The desired product that will be acquired with this contract must be able to support a public health medical emergency. Thus an obligation of this acquisition is to acquire a FDP that can support the potential use of the antiviral drug product during a declared emergency under an Emergency Use Authorization (EUA). Other requirements: (1) for achieving approval, have demonstrated efficacy in a variola challenge in the appropriate animal models (see FDA Draft Guidance for Industry, “Smallpox (Variola) Infection: Developing Drugs for Treatment and Prevention”); (2) delivery of 1,700,000 treatment courses of FDP of smallpox antiviral drug to the SNS; (3) Be in unit-of-use dosing or other approved packaging that requires no more than three doses per day for up to 21 days; (4) have a minimum expiry period of 36 months of stability and a target of 32 months remaining when delivered to the SNS; (5) have approval for symptomatic adults (18-64 years of age); (6) for achieving additional approved label and extended expiry dating, the USG reserves an option for the following concept plans to (a) support approval of an IV formulation for severely ill in; (b) to support liquid formulation for pediatric and geriatric populations; and (c) to manufacture and control antiviral drug production on a large scale to deliver up to an additional 12 million course. It is imperative that the Offeror(s) to this RFP seek guidance from the FDA prior to submission of their proposals so the proposal may be aligned with current FDA policy, practices and guidance.

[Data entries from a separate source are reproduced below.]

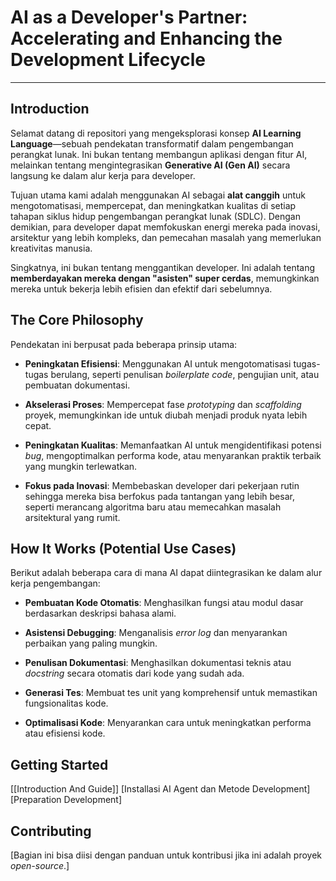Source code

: # AI as a Developer's Partner: Accelerating and Enhancing the Development Lifecycle

---

## Introduction

Selamat datang di repositori yang mengeksplorasi konsep **AI Learning Language**—sebuah pendekatan transformatif dalam pengembangan perangkat lunak. Ini bukan tentang membangun aplikasi dengan fitur AI, melainkan tentang mengintegrasikan **Generative AI (Gen AI)** secara langsung ke dalam alur kerja para developer.

Tujuan utama kami adalah menggunakan AI sebagai **alat canggih** untuk mengotomatisasi, mempercepat, dan meningkatkan kualitas di setiap tahapan siklus hidup pengembangan perangkat lunak (SDLC). Dengan demikian, para developer dapat memfokuskan energi mereka pada inovasi, arsitektur yang lebih kompleks, dan pemecahan masalah yang memerlukan kreativitas manusia.

Singkatnya, ini bukan tentang menggantikan developer. Ini adalah tentang **memberdayakan mereka dengan "asisten" super cerdas**, memungkinkan mereka untuk bekerja lebih efisien dan efektif dari sebelumnya.

## The Core Philosophy

Pendekatan ini berpusat pada beberapa prinsip utama:

- **Peningkatan Efisiensi**: Menggunakan AI untuk mengotomatisasi tugas-tugas berulang, seperti penulisan _boilerplate code_, pengujian unit, atau pembuatan dokumentasi.
    
- **Akselerasi Proses**: Mempercepat fase _prototyping_ dan _scaffolding_ proyek, memungkinkan ide untuk diubah menjadi produk nyata lebih cepat.
    
- **Peningkatan Kualitas**: Memanfaatkan AI untuk mengidentifikasi potensi _bug_, mengoptimalkan performa kode, atau menyarankan praktik terbaik yang mungkin terlewatkan.
    
- **Fokus pada Inovasi**: Membebaskan developer dari pekerjaan rutin sehingga mereka bisa berfokus pada tantangan yang lebih besar, seperti merancang algoritma baru atau memecahkan masalah arsitektural yang rumit.
    

## How It Works (Potential Use Cases)

Berikut adalah beberapa cara di mana AI dapat diintegrasikan ke dalam alur kerja pengembangan:

- **Pembuatan Kode Otomatis**: Menghasilkan fungsi atau modul dasar berdasarkan deskripsi bahasa alami.
    
- **Asistensi Debugging**: Menganalisis _error log_ dan menyarankan perbaikan yang paling mungkin.
    
- **Penulisan Dokumentasi**: Menghasilkan dokumentasi teknis atau _docstring_ secara otomatis dari kode yang sudah ada.
    
- **Generasi Tes**: Membuat tes unit yang komprehensif untuk memastikan fungsionalitas kode.
    
- **Optimalisasi Kode**: Menyarankan cara untuk meningkatkan performa atau efisiensi kode.
    

## Getting Started

[[Introduction And Guide]]
[Installasi AI Agent dan Metode Development]
[Preparation Development]


## Contributing

[Bagian ini bisa diisi dengan panduan untuk kontribusi jika ini adalah proyek _open-source_.]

Additional details and requirements will be described in the Smallpox Antiviral solicitation, RFP-BARDA-09-35 which will be made available electronically through FEDBIZOPPS on or about February 24, 2009. Any responsible Offeror may submit a proposal to be considered by the USG. This notice does not commit the USG to the award of a contract. Only written or email requests will be accepted directly from the requestor for this solicitation. No collect calls will be accepted. No facsimile transmissions will be accepted. All responses should be identified with the respective solicitation number RFP-BARDA-09-35, name of company, name of requestor, mailing address, telephone number, fax number, and email address of Point of Contact (POC), should be submitted to the Contracting Office address identified in this notice. The contract award resulting from this solicitation will have an estimated award date of September 2009.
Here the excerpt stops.